The thing is, we've seen this before and I can't help but be skeptical. In 2010 the NHL had a tentative agreement in place to sell the team to Ice Edge Group, but the Ice Edge bid couldn't satisfy Glendale's financing conditions or come to an agreeable lease without the team playing some games outside of Phoenix. Then in 2011 the NHL had a deal to sell the team to an investment group led by Matthew Hulsizer, although this deal was again contingent on reaching an agreement on the arena lease and operating contract. Hulsizer's deal relied on $100 million in municipal bonds that through the arena operating contract and parking revenue would have essentially been a subsidy towards the purchase price of the team. As we all know, the Goldwater Institute threatened to sue, the bond market collapsed, and Hulsizer's deal collapsed.
So my question is, what's different this time? Is the Jamison group receiving financial concessions that other investors didn't receive? Do they know something nobody else knows? Is it just blind faith? Are they just so passionate about owning a hockey team that they're willing to lose millions upon millions of dollars to do it?

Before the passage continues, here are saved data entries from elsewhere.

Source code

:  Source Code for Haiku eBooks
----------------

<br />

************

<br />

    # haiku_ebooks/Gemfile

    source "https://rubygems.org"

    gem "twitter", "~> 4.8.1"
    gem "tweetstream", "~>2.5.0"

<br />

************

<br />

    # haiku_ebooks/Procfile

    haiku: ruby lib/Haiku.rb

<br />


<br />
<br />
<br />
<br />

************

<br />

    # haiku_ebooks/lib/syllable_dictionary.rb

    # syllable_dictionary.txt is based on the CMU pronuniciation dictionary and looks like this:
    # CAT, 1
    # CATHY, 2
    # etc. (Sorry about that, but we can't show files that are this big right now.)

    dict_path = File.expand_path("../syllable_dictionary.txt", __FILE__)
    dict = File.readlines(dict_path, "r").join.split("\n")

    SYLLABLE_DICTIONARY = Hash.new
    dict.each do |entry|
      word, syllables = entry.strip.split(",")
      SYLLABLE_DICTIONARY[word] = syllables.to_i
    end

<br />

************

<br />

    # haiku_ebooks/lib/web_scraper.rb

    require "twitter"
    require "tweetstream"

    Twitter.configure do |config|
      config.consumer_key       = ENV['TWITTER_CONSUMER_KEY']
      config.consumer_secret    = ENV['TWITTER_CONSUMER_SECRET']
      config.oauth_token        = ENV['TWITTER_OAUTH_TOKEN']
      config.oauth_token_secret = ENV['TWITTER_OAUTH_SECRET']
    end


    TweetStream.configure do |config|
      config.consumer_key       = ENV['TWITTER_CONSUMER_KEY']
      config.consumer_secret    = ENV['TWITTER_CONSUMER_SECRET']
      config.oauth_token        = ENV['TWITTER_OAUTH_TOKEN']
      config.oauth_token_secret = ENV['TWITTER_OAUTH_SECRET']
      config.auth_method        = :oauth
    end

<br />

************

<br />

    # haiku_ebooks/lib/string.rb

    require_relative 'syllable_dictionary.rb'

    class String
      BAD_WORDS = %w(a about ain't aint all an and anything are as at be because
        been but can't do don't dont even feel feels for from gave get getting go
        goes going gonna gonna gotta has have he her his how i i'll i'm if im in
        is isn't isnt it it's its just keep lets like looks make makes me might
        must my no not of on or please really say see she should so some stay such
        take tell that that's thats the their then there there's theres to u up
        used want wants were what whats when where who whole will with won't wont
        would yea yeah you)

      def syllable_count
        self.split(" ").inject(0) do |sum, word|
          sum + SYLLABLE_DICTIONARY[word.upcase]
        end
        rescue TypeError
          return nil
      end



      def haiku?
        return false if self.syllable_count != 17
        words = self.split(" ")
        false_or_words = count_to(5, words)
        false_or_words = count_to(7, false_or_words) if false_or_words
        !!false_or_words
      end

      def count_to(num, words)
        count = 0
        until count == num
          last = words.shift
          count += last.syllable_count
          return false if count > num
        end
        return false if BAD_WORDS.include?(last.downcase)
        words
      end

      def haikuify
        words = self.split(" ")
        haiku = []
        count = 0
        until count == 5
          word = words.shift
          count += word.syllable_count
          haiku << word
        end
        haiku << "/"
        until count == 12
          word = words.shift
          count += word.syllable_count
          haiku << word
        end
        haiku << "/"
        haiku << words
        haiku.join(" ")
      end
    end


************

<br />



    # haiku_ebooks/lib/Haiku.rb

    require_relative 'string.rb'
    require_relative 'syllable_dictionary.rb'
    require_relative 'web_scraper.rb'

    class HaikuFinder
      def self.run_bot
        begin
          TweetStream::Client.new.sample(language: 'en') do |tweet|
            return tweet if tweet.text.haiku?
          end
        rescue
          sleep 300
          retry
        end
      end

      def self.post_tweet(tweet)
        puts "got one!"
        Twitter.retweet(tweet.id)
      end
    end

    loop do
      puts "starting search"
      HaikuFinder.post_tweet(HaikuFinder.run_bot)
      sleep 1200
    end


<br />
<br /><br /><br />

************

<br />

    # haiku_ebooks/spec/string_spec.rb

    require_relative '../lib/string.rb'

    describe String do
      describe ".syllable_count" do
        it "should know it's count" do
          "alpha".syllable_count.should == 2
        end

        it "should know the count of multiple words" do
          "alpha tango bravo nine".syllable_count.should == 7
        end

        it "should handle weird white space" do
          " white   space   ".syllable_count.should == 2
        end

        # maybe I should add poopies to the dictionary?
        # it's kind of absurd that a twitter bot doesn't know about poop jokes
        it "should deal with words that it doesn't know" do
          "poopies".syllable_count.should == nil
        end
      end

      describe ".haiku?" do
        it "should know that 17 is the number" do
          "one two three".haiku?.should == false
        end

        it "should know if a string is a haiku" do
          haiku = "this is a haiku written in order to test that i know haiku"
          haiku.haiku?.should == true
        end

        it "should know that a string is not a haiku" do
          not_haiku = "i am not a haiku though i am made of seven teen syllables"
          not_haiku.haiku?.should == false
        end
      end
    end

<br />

Dozens of smart, shrewd investors have looked at purchasing the Coyotes and no group has believed that the team would be economically viable without receiving significant concessions from the city of Glendale. Jim Ballsillie had so little confidence that he wanted to move the team immediately. Jerry Reinsdorf required the city to cover a large portion of his losses and had an out clause after 5 years. Matthew Hulsizer had the municipal bonds. Ice Edge wanted to play some games in Saskatoon. These are smart investors who didn't think a deal made sense financially. Presumably, dozens of other potential investors also didn't have enough confidence in the financial numbers to even submit a bid.
Am I hopeful this works out? I am. But I'm also incredibly skeptical. Very little has been released about the structure of the deal, and I'd be shocked if it didn't include some heavy "not a subsidy" subsidies. After 15 years and not a single profitable season, I just can't picture a scenario in which the Coyotes are a viable business without some serious financial concessions or subsidies.